FIGS. 2-6 depict a process or method (or certain stages) of selectively frac-packing production zones Z1-Zn, according to one non-limiting embodiment of the disclosure. In one aspect, frac-packing may be performed sequentially starting with the bottom most (zone Z1). Referring back to FIG. 2, to fracture and pack each of the zones Z1 through Zn, a system assembly 210 is run inside the casing 204 by a conveying member 212, which may be a tubular made of jointed pipe section, known in the art. In one non-limiting embodiment, the system assembly 210 includes an outer string 220 and an inner string 260 placed inside the outer string 220. The outer string 220 includes a pipe 222 and a number of devices associated with each of the zones Z1-Zn for performing treatment operations described in detail below. In one non-limiting embodiment, the outer string 220 includes a seal 223a on the outside of the pipe 222 and proximate to a bottom end 223 of the outer string 220. The outer string 220 further includes a lower packer 224a, an uppermost or top packer 224m and intermediate packers 224b, 224c, etc. The lower packer 224a isolates the sump packer 209 from hydraulic pressure exerted in the outer string 220 during fracturing and sand packing of the production zones Z1-Zn and the pressure due to the production of fluid. In this case the number of packers in the outer string 220 is one more than the number of zones Z1-Zn. In some cases, the sump packer 209, however, may be utilized as the lower packer 224a. In open hole applications, packer 224a may be omitted. In one non-limiting embodiment, the intermediate packers 224b, 224c, etc. may be configured to be independently (or individually or separately) deployed in any desired order so as to selectively fracture and pack any of the zones Z1-Zn in any desired order. In another embodiment, some or all the packers may be configured to be deployed at the same or substantially at the same time. In one aspect, packers 224a-224m may be hydraulically set or deployed. In another aspect, packers 224a-224m may be mechanically set or deployed.

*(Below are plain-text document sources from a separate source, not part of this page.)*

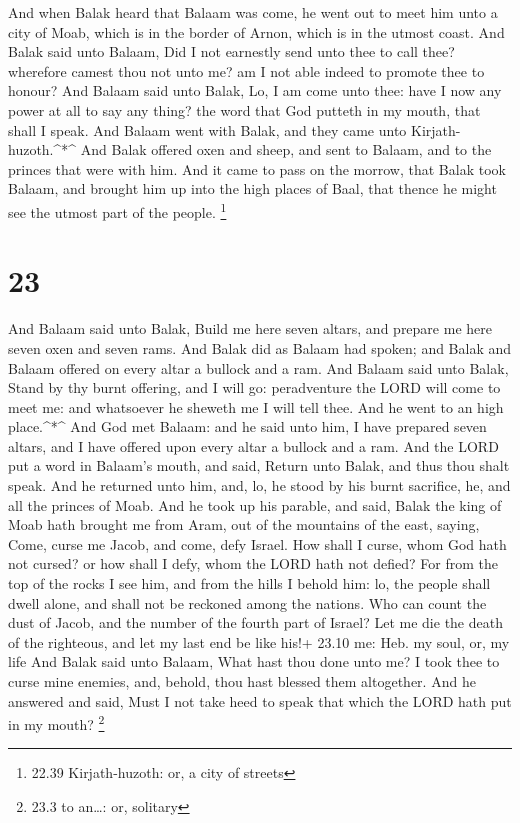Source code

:  And when Balak heard that Balaam was come, he went out to
meet him unto a city of Moab, which is in the border of Arnon, which is
in the utmost coast.  And Balak said unto Balaam, Did I not
earnestly send unto thee to call thee? wherefore camest thou not unto
me? am I not able indeed to promote thee to honour?  And
Balaam said unto Balak, Lo, I am come unto thee: have I now any power at
all to say any thing? the word that God putteth in my mouth, that shall
I speak.  And Balaam went with Balak, and they came unto
Kirjath-huzoth.\^{}*\^{}  And Balak offered oxen and sheep,
and sent to Balaam, and to the princes that were with him. 
And it came to pass on the morrow, that Balak took Balaam, and brought
him up into the high places of Baal, that thence he might see the utmost
part of the people. \footnote{22.39 Kirjath-huzoth: or, a city of
  streets}

\hypertarget{section-22}{%
\section{23}\label{section-22}}

 And Balaam said unto Balak, Build me here seven altars, and
prepare me here seven oxen and seven rams.  And Balak did as
Balaam had spoken; and Balak and Balaam offered on every altar a bullock
and a ram.  And Balaam said unto Balak, Stand by thy burnt
offering, and I will go: peradventure the LORD will come to meet me: and
whatsoever he sheweth me I will tell thee. And he went to an high
place.\^{}*\^{}  And God met Balaam: and he said unto him, I
have prepared seven altars, and I have offered upon every altar a
bullock and a ram.  And the LORD put a word in Balaam's
mouth, and said, Return unto Balak, and thus thou shalt speak.
 And he returned unto him, and, lo, he stood by his burnt
sacrifice, he, and all the princes of Moab.  And he took up
his parable, and said, Balak the king of Moab hath brought me from Aram,
out of the mountains of the east, saying, Come, curse me Jacob, and
come, defy Israel.  How shall I curse, whom God hath not
cursed? or how shall I defy, whom the LORD hath not defied? 
For from the top of the rocks I see him, and from the hills I behold
him: lo, the people shall dwell alone, and shall not be reckoned among
the nations.  Who can count the dust of Jacob, and the
number of the fourth part of Israel? Let me die the death of the
righteous, and let my last end be like his!+ 23.10 me: Heb. my soul, or,
my life  And Balak said unto Balaam, What hast thou done
unto me? I took thee to curse mine enemies, and, behold, thou hast
blessed them altogether.  And he answered and said, Must I
not take heed to speak that which the LORD hath put in my mouth?
\footnote{23.3 to an\ldots: or, solitary}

Still referring to FIG. 2, the outer string 220 further includes a screen assembly adjacent to each zone. For example, screen assembly S1 is shown placed adjacent to zone Z1, screen assembly S2 adjacent zone Z2 and screen assembly Sn adjacent to zone Zn. The lower packer 224a and intermediate or upper packer 224b, when deployed, will isolate zone Z1 from the remaining zones, packers 224b and 224c will isolate zone Z2 and packers 224m-1 and 224m will isolate zone Zn. In one non-limiting embodiment, each packer has an associated packer activation device, such as a valve or seals known in the art that allows selective deployment of its corresponding packer in any desired order. In FIG. 2, a packer activation device 225a is associated with the lower packer 224a, device 225b with intermediate packer 224b, and device 225c with intermediate packer 224c. In one aspect, packers 224a-224m may be hydraulically-activated packers. In one aspect, the lower packer 224a and the upper packer 224m may be activated at the same or substantially at the same time when a fluid under pressure is supplied into the pipe 212. In one non-limiting embodiment, the activation devices 225b and 225c respectively associated with the intermediate packers 224b, 224c, may include a balanced piston device that remains under a balanced pressure condition (also referred to herein as the “inactive mode”) to prevent a pressure differential from building between the inside 220a and outside 220b of the outer sting 220 to activate the packer.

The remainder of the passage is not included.